人と宇宙とその間

これはひとりごと

「記念撮影/BUMP OF CHICKEN」の私的歌詞解釈

 しばらく遠ざかっていたバンプに再び出合わせてくれた作品、記念撮影。ほんと名曲。

好きすぎてどうしようもなくなったから独りよがりな歌詞解釈してみた。


ざっくりいうと「中高生のころの記念写真を手に物思いにふける社会人」が解釈のテーマ(ひねりゼロ)。
ちなみに私は中学時代だと思っている。理由は「魔法」の認識具合とか将来のビジョンの明確さとかいろいろあるが、一番は自分の過去に重ねて泣けるから。こういうスタンスで進める。

 

以下、段落替えが主な歌詞引用部分。作詞者は藤原基央

 

目的や理由のざわめきからはみ出した 名付けようのない時間の場所に
紙飛行機みたいに ふらふら飛び込んで 空の色が変わるのを見ていた

世界のせわしさからふらっと距離を置けるのってモラトリアム期間ならではって感じがする、それが自然に許されるというか。
この部分を聞くと実家の近所の公園の、今にも朽ちそうな木製ベンチを思い出す。

 

遠くに聞こえた 遠吠えとブレーキ 一本のコーラを挟んで座った
好きなだけ喋って 好きなだけ黙って 曖昧なメロディー 一緒になぞった

「遠吠えとブレーキ」・・・遠くから聞こえるが見えはしない、夜、普段意識しない音、静かだから聞こえる音 と連想。瞬間の切り取り方が技巧的。
コーラ一本分の距離の二人、それと外の世界との分離感?を感じる。
理想の友人・夫婦の条件としてよく挙げられるが、黙れる関係性は素敵だと思う。
ところでバンプあるあるとして、歌は人生のメタファーというものがある(「上手に唄えなくていいさ」-ダイヤモンド 「どうせいつか終わる旅を 僕と一緒に唄おう」-HAPPY 「ああ 僕はいつも 精いっぱい歌を唄う」ガラスのブルース 他)。藤原にとって、唄うことと生きること・自分の人生を歩んでいくことは同義なのかもしれない。ともかく、その視点で読むと感じられる深みもある。人生の指針が何も明確でなくて、そう遠くないうち全く違う道を歩むであろう人と、時間制限をぼんやり感じながら共に過ごすって…こう…エモいよね……。

 

やりたい事がないわけじゃないはずだったと思うけど
思い出そうとしたら 笑顔とため息のことばかり

「ないわけじゃない」「はず」「だったと思う」「けど」どんだけぼかしたいねんって笑う
実際昔考えてたことってほぼ覚えてないし理解しがたいと実感として思う。 黒歴史とかね。。
笑顔とため息、感情って記憶に深く残るし、不意に表出したりもする。 黒歴史の恥ずかしさに気づいちゃった瞬間とかね。。

 

ねえ きっと
迷子のままでも大丈夫 僕らはどこへでもいけると思う
君は知っていた 僕も気付いていた 終わる魔法の中にいたこと

一番が全体的に頼りないからサビの「きっと」「と思う」からほとばしる弱そう感がやばい。全部計算の上だろうが。
ここの部分の語り手は未来(今)の僕じゃなくて過去の僕に読める。現在進行形迷子。なんとなくarrowsの迷子のほうがしっかりしてそう(適当)

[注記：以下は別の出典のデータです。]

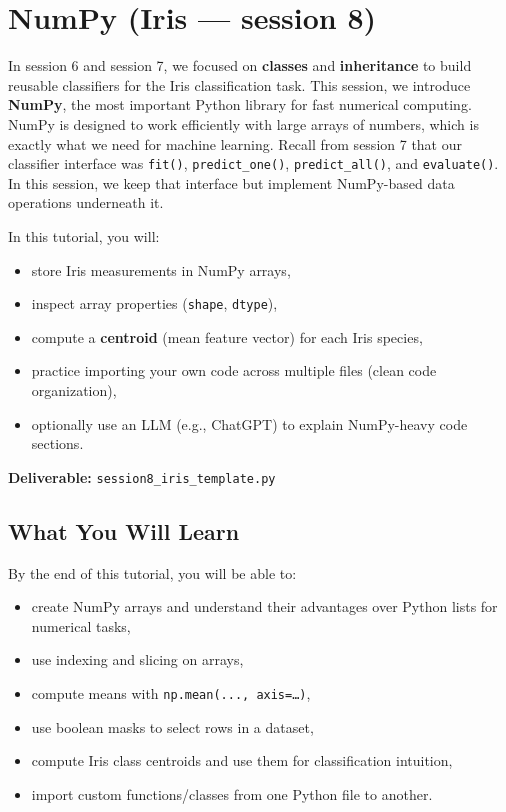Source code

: \section{NumPy (Iris — session 8)}

\noindent
In session 6 and session 7, we focused on \textbf{classes} and \textbf{inheritance} to build reusable classifiers for the Iris classification task.
This session, we introduce \textbf{NumPy}, the most important Python library for fast numerical computing. NumPy is designed to work efficiently with large arrays of numbers, which is exactly what we need for machine learning.
Recall from session 7 that our classifier interface was \texttt{fit()}, \texttt{predict\_one()}, \texttt{predict\_all()}, and \texttt{evaluate()}.
In this session, we keep that interface but implement NumPy-based data operations underneath it.

\noindent
In this tutorial, you will:
\begin{itemize}\setlength{\itemsep}{0pt}
\item store Iris measurements in NumPy arrays,
\item inspect array properties (\texttt{shape}, \texttt{dtype}),
\item compute a \textbf{centroid} (mean feature vector) for each Iris species,
\item practice importing your own code across multiple files (clean code organization),
\item optionally use an LLM (e.g., ChatGPT) to explain NumPy-heavy code sections.
\end{itemize}

\noindent
\textbf{Deliverable:} \texttt{session8\_iris\_template.py}

\subsection{What You Will Learn}
By the end of this tutorial, you will be able to:
\begin{itemize}\setlength{\itemsep}{0pt}
\item create NumPy arrays and understand their advantages over Python lists for numerical tasks,
\item use indexing and slicing on arrays,
\item compute means with \texttt{np.mean(..., axis=\dots)},
\item use boolean masks to select rows in a dataset,
\item compute Iris class centroids and use them for classification intuition,
\item import custom functions/classes from one Python file to another.
\end{itemize}

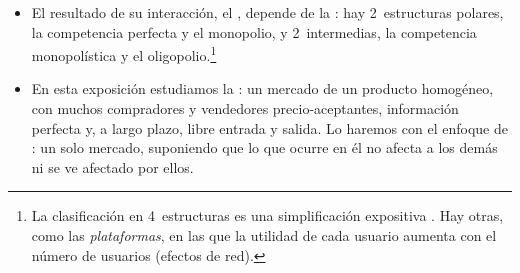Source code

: \documentclass[11pt]{article}
\begin{document}
\begin{itemize}
\begin{itemize}
{\begin{itemize}
\item el enfoque de características de Kelvin \textcite{Lancaster1966New};
\item la producción doméstica de Gary \textcite{Becker1965Allocation} y de Reuben \textcite{Gronau1977Leisure};
\item la economía de la información de George J. \textcite{Stigler1961Information}, en la que conocer los precios y las calidades exige una búsqueda costosa que se combina con el bien físico.
\end{itemize}
La microeconomía estudia también otros agentes, como el sector público o las instituciones financieras.  recibió el Premio Nobel de Economía en 1982 «por sus estudios pioneros de las estructuras industriales, el funcionamiento de los mercados y las causas y los efectos de la regulación pública»\nocite{Nobel1982Stigler}, y , en 1992, «por haber extendido el análisis microeconómico a un amplio abanico de comportamientos e interacciones humanas, incluidos los que quedan fuera del mercado»\nocite{Nobel1992Becker}.} los consumidores eligen qué consumir sujetos a su restricción presupuestaria , y los productores transforman factores en productos con la tecnología disponible y al menor coste posible  .
  \item El resultado de su interacción, el , depende de la : hay 2~estructuras polares, la competencia perfecta y el monopolio, y 2~intermedias, la competencia monopolística y el oligopolio.\footnote{La clasificación en 4~estructuras es una simplificación expositiva   . Hay otras, como las \emph{plataformas}, en las que la utilidad de cada usuario aumenta con el número de usuarios (efectos de red).}
  \item En esta exposición estudiamos la : un mercado de un producto homogéneo, con muchos compradores y vendedores precio-aceptantes, información perfecta y, a largo plazo, libre entrada y salida. Lo haremos con el enfoque de : un solo mercado, suponiendo que lo que ocurre en él no afecta a los demás ni se ve afectado por ellos.
  \end{itemize}


\end{itemize}
\end{document}
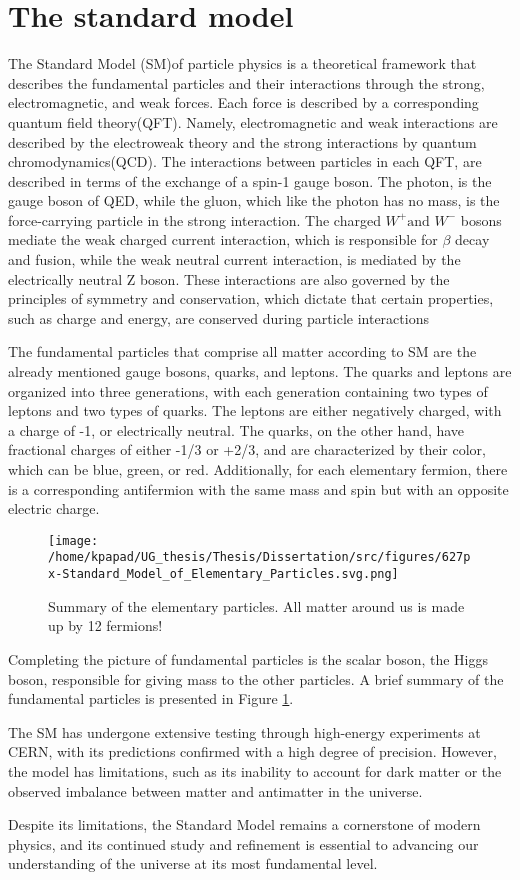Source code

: \section{The standard model}
\label{sec:org8632faf}

The Standard Model (SM)of particle physics is a theoretical framework that describes the fundamental particles and their interactions through the strong, electromagnetic, and weak forces. Each force is described by a corresponding quantum field theory(QFT). Namely, electromagnetic and weak interactions are described by the electroweak theory and the strong interactions by quantum chromodynamics(QCD). The interactions between particles in each QFT, are described in terms of the exchange of a spin-1 gauge boson. The photon, is the gauge boson of QED, while the gluon, which like the photon has no mass, is the force-carrying particle in the strong interaction. The charged \(W^{+} \text{and }W^{-}\) bosons mediate the weak charged current interaction, which is responsible for \(\beta\) decay and fusion, while the weak neutral current interaction, is mediated by the electrically neutral Z boson. These interactions are also governed by the principles of symmetry and conservation, which dictate that certain properties, such as charge and energy, are conserved during particle interactions

The fundamental particles that comprise all matter according to SM are the already mentioned gauge bosons, quarks, and leptons. The quarks and leptons are organized into three generations, with each generation containing two types of leptons and two types of quarks. The leptons are either negatively charged, with a charge of -1, or electrically neutral. The quarks, on the other hand, have fractional charges of either -1/3 or +2/3, and are characterized by their color, which can be blue, green, or red. Additionally, for each elementary fermion, there is a corresponding antifermion with the same mass and spin but with an opposite electric charge.
\begin{figure}[ht]
\centering
\texttt{[image: /home/kpapad/UG\_thesis/Thesis/Dissertation/src/figures/627px-Standard\_Model\_of\_Elementary\_Particles.svg.png]}
\caption{Summary of the elementary particles. All matter around us is made up by 12 fermions!}
\label{fig:particles}
\end{figure}


Completing the picture of fundamental particles is the scalar boson, the Higgs boson, responsible for giving mass to the other particles. A brief summary of the fundamental particles is presented in Figure \ref{fig:particles}.

The SM has undergone extensive testing through high-energy experiments at CERN, with its predictions confirmed with a high degree of precision. However, the model has limitations, such as its inability to account for dark matter or the observed imbalance between matter and antimatter in the universe.

Despite its limitations, the Standard Model remains a cornerstone of modern physics, and its continued study and refinement is essential to advancing our understanding of the universe at its most fundamental level.
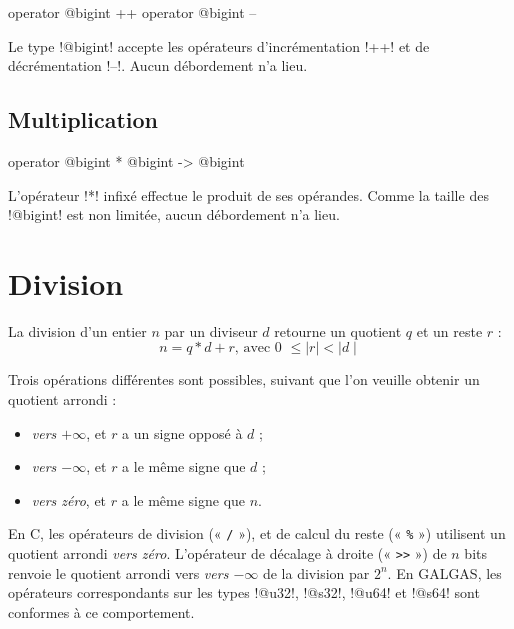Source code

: \begin{galgas4box}
operator @bigint ++
operator @bigint --
\end{galgas4box}

Le type \ggsq!@bigint! accepte les opérateurs d'incrémentation \ggsq!++! et de décrémentation \ggsq!--!. Aucun débordement n'a lieu.

\subsection{Multiplication}

\begin{galgas4box}
operator @bigint * @bigint -> @bigint
\end{galgas4box}

L'opérateur \ggsq!*! infixé effectue le produit de ses opérandes. Comme la taille des \ggsq!@bigint! est non limitée, aucun débordement n'a lieu.




\section{Division}



La division d'un entier $n$ par un diviseur $d$ retourne un quotient $q$ et un reste $r$ :
\begin{equation*}
n = q * d + r\text{, avec 0 } \leqslant \mid r\mid < \mid d\mid
\end{equation*}

Trois opérations différentes sont possibles, suivant que l'on veuille obtenir un quotient arrondi :
\begin{itemize}
\item \emph{vers $+\infty$}, et $r$ a un signe opposé à $d$ ;
\item \emph{vers $-\infty$}, et $r$ a le même signe que $d$ ;
\item \emph{vers zéro}, et $r$ a le même signe que $n$.
\end{itemize}

En C, les opérateurs de division (« \texttt{/} »), et de calcul du reste (« \texttt{\%} ») utilisent un quotient arrondi \emph{vers zéro}. L'opérateur de décalage à droite (« \texttt{>{}>} ») de $n$ bits renvoie le quotient arrondi vers \emph{vers $-\infty$} de la division par $2^n$. En GALGAS, les opérateurs correspondants sur les types \ggsq!@u32!, \ggsq!@s32!, \ggsq!@u64! et \ggsq!@s64! sont conformes à ce comportement.

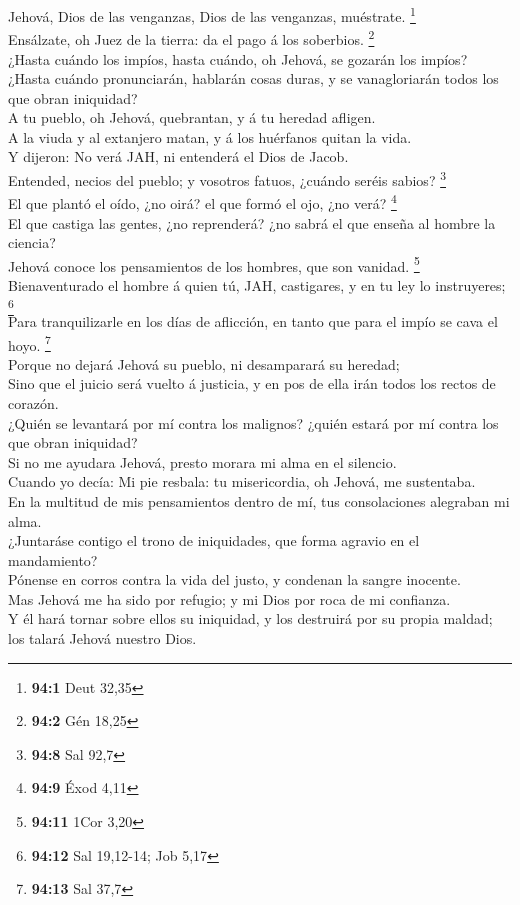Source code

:  Jehová, Dios de las venganzas, Dios de las venganzas,
muéstrate. \footnote{\textbf{94:1} Deut 32,35}\\
 Ensálzate, oh Juez de la tierra: da el pago á los
soberbios. \footnote{\textbf{94:2} Gén 18,25}\\
 ¿Hasta cuándo los impíos, hasta cuándo, oh Jehová, se
gozarán los impíos?\\
 ¿Hasta cuándo pronunciarán, hablarán cosas duras, y se
vanagloriarán todos los que obran iniquidad?\\
 A tu pueblo, oh Jehová, quebrantan, y á tu heredad
afligen.\\
 A la viuda y al extanjero matan, y á los huérfanos quitan
la vida.\\
 Y dijeron: No verá JAH, ni entenderá el Dios de Jacob.\\
 Entended, necios del pueblo; y vosotros fatuos, ¿cuándo
seréis sabios? \footnote{\textbf{94:8} Sal 92,7}\\
 El que plantó el oído, ¿no oirá? el que formó el ojo, ¿no
verá? \footnote{\textbf{94:9} Éxod 4,11}\\
 El que castiga las gentes, ¿no reprenderá? ¿no sabrá el
que enseña al hombre la ciencia?\\
 Jehová conoce los pensamientos de los hombres, que son
vanidad. \footnote{\textbf{94:11} 1Cor 3,20}\\
 Bienaventurado el hombre á quien tú, JAH, castigares, y
en tu ley lo instruyeres; \footnote{\textbf{94:12} Sal 19,12-14; Job
  5,17}\\
 Para tranquilizarle en los días de aflicción, en tanto
que para el impío se cava el hoyo. \footnote{\textbf{94:13} Sal 37,7}\\
 Porque no dejará Jehová su pueblo, ni desamparará su
heredad;\\
 Sino que el juicio será vuelto á justicia, y en pos de
ella irán todos los rectos de corazón.\\
 ¿Quién se levantará por mí contra los malignos? ¿quién
estará por mí contra los que obran iniquidad?\\
 Si no me ayudara Jehová, presto morara mi alma en el
silencio.\\
 Cuando yo decía: Mi pie resbala: tu misericordia, oh
Jehová, me sustentaba.\\
 En la multitud de mis pensamientos dentro de mí, tus
consolaciones alegraban mi alma.\\
 ¿Juntaráse contigo el trono de iniquidades, que forma
agravio en el mandamiento?\\
 Pónense en corros contra la vida del justo, y condenan
la sangre inocente.\\
 Mas Jehová me ha sido por refugio; y mi Dios por roca de
mi confianza.\\
 Y él hará tornar sobre ellos su iniquidad, y los
destruirá por su propia maldad; los talará Jehová nuestro Dios.

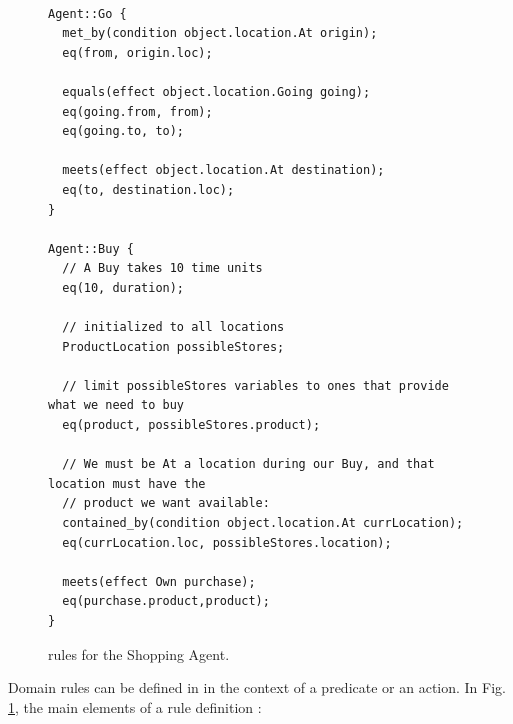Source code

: \begin{figure}[h!]
\begin{verbatim}

Agent::Go {
  met_by(condition object.location.At origin);
  eq(from, origin.loc);
 
  equals(effect object.location.Going going);
  eq(going.from, from);
  eq(going.to, to);
   
  meets(effect object.location.At destination);
  eq(to, destination.loc);
}

Agent::Buy {
  // A Buy takes 10 time units
  eq(10, duration);

  // initialized to all locations
  ProductLocation possibleStores;

  // limit possibleStores variables to ones that provide what we need to buy
  eq(product, possibleStores.product);

  // We must be At a location during our Buy, and that location must have the
  // product we want available:
  contained_by(condition object.location.At currLocation);
  eq(currLocation.loc, possibleStores.location);
  
  meets(effect Own purchase);
  eq(purchase.product,product);
}
\end{verbatim}
\caption{\small \nd rules for the Shopping Agent.}
\label{fig:nddlshop-rules}
\end{figure}

Domain rules can be defined in \nd in the context of a predicate or an
action. In Fig. \ref{fig:nddlshop-rules}, the main elements of a rule
definition :

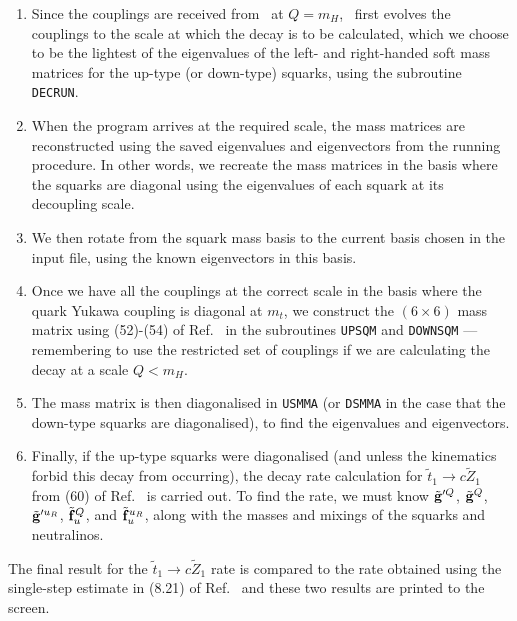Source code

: \begin{enumerate}
\item Since the couplings are received from \progrge~at $Q=m_H$, \progstd~first evolves the couplings to the scale at which the decay is to be calculated, which we choose to be the lightest of the eigenvalues of the left- and right-handed soft mass matrices for the up-type (or down-type) squarks, using the subroutine \texttt{DECRUN}.
\item When the program arrives at the required scale, the mass matrices are reconstructed using the saved eigenvalues and eigenvectors from the running procedure. In other words, we recreate the mass matrices in the basis where the squarks are diagonal using the eigenvalues of each squark at its decoupling scale.
\item We then rotate from the squark mass basis to the current basis
chosen in the input file, using the known eigenvectors in this basis.

\item Once we have all the couplings at the correct scale in the basis where the quark Yukawa coupling is diagonal at $m_t$, we construct the $(6\times6)$ mass matrix using (52)-(54) of Ref.~\cite{RGE2} in the subroutines \texttt{UPSQM} and \texttt{DOWNSQM} \mbox{---} remembering to use the restricted set of couplings if we are calculating the decay at a scale $Q<m_{H}$.
\item The mass matrix is then diagonalised in \texttt{USMMA} (or
\texttt{DSMMA} in the case that the down-type squarks are diagonalised),
to find the eigenvalues and eigenvectors.

\item Finally, if the up-type squarks were diagonalised (and unless the kinematics forbid this decay from occurring), the decay rate calculation for $\tilde{t}_{1}\rightarrow c\tilde{Z}_1$ from (60) of Ref.~\cite{RGE2} is carried out. To find the rate, we must know $\tilde{\mathbf{g}}'^Q$, $\tilde{\mathbf{g}}^Q$, $\tilde{\mathbf{g}}'^{u_R}$, $\tilde{\mathbf{f}}^Q_u$, and $\tilde{\mathbf{f}}^{u_R}_u$, along with the masses and mixings of the squarks and neutralinos.
\end{enumerate}

The final result for the $\tilde{t}_{1}\rightarrow c\tilde{Z}_1$ rate is
compared to the rate obtained using the single-step estimate in (8.21)
of Ref.~\cite{diss} and these two results are printed to the screen.


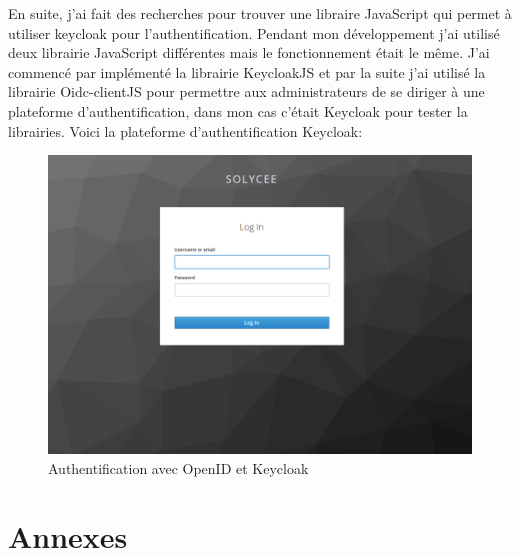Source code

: \documentclass[12pt]{article}
\begin{document}
En suite, j'ai fait des recherches pour trouver une libraire JavaScript qui permet à utiliser keycloak pour l'authentification. Pendant mon développement j'ai utilisé deux librairie JavaScript différentes mais le fonctionnement était le même. J'ai commencé par implémenté la librairie KeycloakJS et par la suite j'ai utilisé la librairie Oidc-clientJS pour permettre aux administrateurs de se diriger à une plateforme d'authentification, dans mon cas c'était Keycloak pour tester la librairies. Voici la plateforme d'authentification Keycloak: 
 \begin{figure}[H]
	\centering
 		\includegraphics[width=1\textwidth]{diagrammes/authentification_keycloak.png} 
  		\caption{Authentification avec OpenID et Keycloak }
	\end{figure}

\newpage
\section{Annexes}
\end{document}
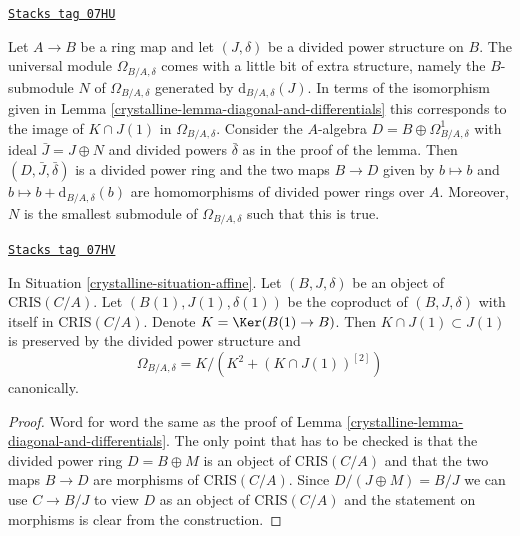 \begin{remark}
\label{crystalline-remark-filtration-differentials}
\href{https://stacks.math.columbia.edu/tag/07HU}{\texttt{Stacks tag 07HU}}

Let $A \to B$ be a ring map and let $(J, \delta)$ be a divided
power structure on $B$. The universal module $\Omega_{B/A, \delta}$
comes with a little bit of extra structure, namely the $B$-submodule
$N$ of $\Omega_{B/A, \delta}$ generated by $\text{d}_{B/A, \delta}(J)$.
In terms of the isomorphism given in
Lemma \ref{crystalline-lemma-diagonal-and-differentials}
this corresponds to the image of
$K \cap J(1)$ in $\Omega_{B/A, \delta}$. Consider the $A$-algebra
$D = B \oplus \Omega^1_{B/A, \delta}$ with ideal $\bar J = J \oplus N$
and divided powers $\bar \delta$ as in the proof of the lemma.
Then $(D, \bar J, \bar \delta)$ is a divided power ring
and the two maps $B \to D$ given by $b \mapsto b$ and
$b \mapsto b + \text{d}_{B/A, \delta}(b)$
are homomorphisms of divided power rings over $A$. Moreover, $N$
is the smallest submodule of $\Omega_{B/A, \delta}$ such that this is true.
\end{remark}

\begin{lemma}
\label{crystalline-lemma-diagonal-and-differentials-affine-site}
\href{https://stacks.math.columbia.edu/tag/07HV}{\texttt{Stacks tag 07HV}}

In Situation \ref{crystalline-situation-affine}.
Let $(B, J, \delta)$ be an object of $\text{CRIS}(C/A)$.
Let $(B(1), J(1), \delta(1))$ be the coproduct of $(B, J, \delta)$
with itself in $\text{CRIS}(C/A)$. Denote
$K = \Ker(B(1) \to B)$. Then $K \cap J(1) \subset J(1)$
is preserved by the divided power structure and
$$
\Omega_{B/A, \delta} = K/ \left(K^2 + (K \cap J(1))^{[2]}\right)
$$
canonically.
\end{lemma}

\begin{proof}

Word for word the same as the proof of
Lemma \ref{crystalline-lemma-diagonal-and-differentials}.
The only point that has to be checked is that the
divided power ring $D = B \oplus M$ is an object of $\text{CRIS}(C/A)$
and that the two maps $B \to D$ are morphisms of $\text{CRIS}(C/A)$.
Since $D/(J \oplus M) = B/J$ we can use $C \to B/J$ to view
$D$ as an object of $\text{CRIS}(C/A)$
and the statement on morphisms is clear from the construction.
\end{proof}

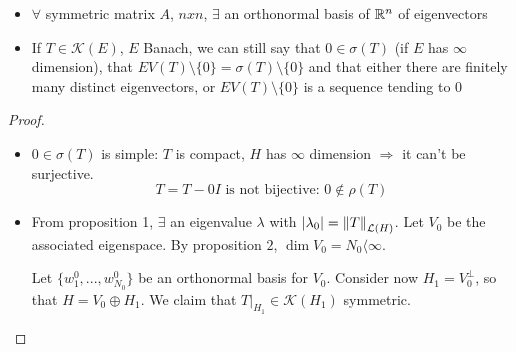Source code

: \begin{remark}
    \begin{itemize}
        \item \(\forall\) symmetric matrix \(A\), \(n x n \), \(\exists\) an orthonormal basis of \(\mathbb{R}^n\) of eigenvectors
        \item If \(T \in \mathcal{K}(E)\), \(E\) Banach, we can still say that \(0 \in \sigma(T)\) (if \(E\) has \(\infty\) dimension), that \(EV(T) \setminus \{0\} = \sigma(T) \setminus \{0\}\) and that either there are finitely many distinct eigenvectors, or \(EV(T) \setminus \{0\}\) is a sequence tending to \(0\)
    \end{itemize}
\end{remark}

\begin{proof}
    \begin{itemize}
        \item \(0 \in \sigma(T)\) is simple: \(T \) is compact, \(H\) has \(\infty\) dimension \(\Rightarrow\) it can't be surjective.
        \[
            T = T - 0 I \text{ is not bijective: } 0 \notin \rho(T)
        \]
        \item From proposition 1, \(\exists \) an eigenvalue \(\lambda\) with \(\abs{\lambda_0} = \norm{T}_{\mathcal{L}(H)}\). Let \(V_0\) be the associated eigenspace. By proposition \(2\), \(\dim V_0 = N_0 \langle \infty\).
        
        Let \(\{w_1^0, ..., w_{N_0}^0\}\) be an orthonormal basis for \(V_0\). Consider now \(H_1 = V_0^\perp\), so that \(H = V_0 \oplus H_1\). We claim that \(T|_{H_1} \in \mathcal{K}(H_1)\) symmetric. 


\end{itemize}
\end{proof}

そして「終わる魔法の中にいたこと」。 文字通り人を殺せるキラーフレーズ。むしろ殺しに来たな感。
学生時代って短いよね、中高とか三年ずつだもんな。そこにいるときはすごく長く感じるのに終わると一瞬だった気しかしない不思議。
将来のビジョンがどんだけぼんやりしてても自動的に卒業が来ると考えると、迷子のままでどこにでも行けるって怖い、というかあんまり嬉しくない気がする。
それにしても、ねえ、終わる魔法…終わる…魔法……(語彙力)
ついでにリリックビデオのこの部分、ずれて重なった正方形がバラみたいな花に見えるのは狙ってのことかな。花の命も短いですね、況や青春をや。

 

昨日と似たような繰り返しの普通に 少しずつこっそり時間削られた
瞬きの向こうに いろいろいくつも 見落としたり見落としたふりしたり

未来(今)の僕視点に戻って。社会人、かっきり8時間拘束だからか生活が一週間~月単位で動くからかアホみたいにすぐ時間が過ぎません?私新入社員なんですが、大学時代がすでにアラスカくらい遠い。
「見落としたり見落としたふりしたり」。はいキラーフレーズ。つらい。
ひとつずつ拾うタメ道を引き返したいのはやまやまなんですがとにかく時間(と気力体力)がない。大人になるってそういうことなのかな畜生め
リリックビデオ、「見落としたふりしたり」で映ってるカマキリが蜘蛛の巣にかかってるように見えてぞわっとする。

 

あれほど近くて だけど触れなかった 冗談と沈黙の奥の何か
ポケットには鍵と 丸めたレシートと 面倒な本音を 突っ込んで隠してた

ここ、実は友人と大して親しくなかったと解釈するのが多数派なのかなと思いつつ、正真正銘すごく大切な人だけどどんなに親しくっても触れられないこともある、と受け取っている。なんというか、親密さの度合いに関わらず、改めて大事な話をするってハードル高くない?と思っちゃう。せっかくのいい関係を不用意に壊したくないと思うのは自然なことだし、学生だったら狭い世界なのでなおさらそう。
ポケットに面倒な本音を隠す部分、リリィを彷彿とさせるなあ。青さ全開でぶちまけないところに藤原の大人になった感があるような、「僕」のリアリティがあるような。

 

固まって待ったシャッター レンズの前で並んで
とても楽しくて ずるくて あまりに眩しかった

100万回は言われてると思うけど「固まって待ったシャッター」、めっっちゃゴロがいい。katamattemattasyatta- 文字打つのすら楽しい。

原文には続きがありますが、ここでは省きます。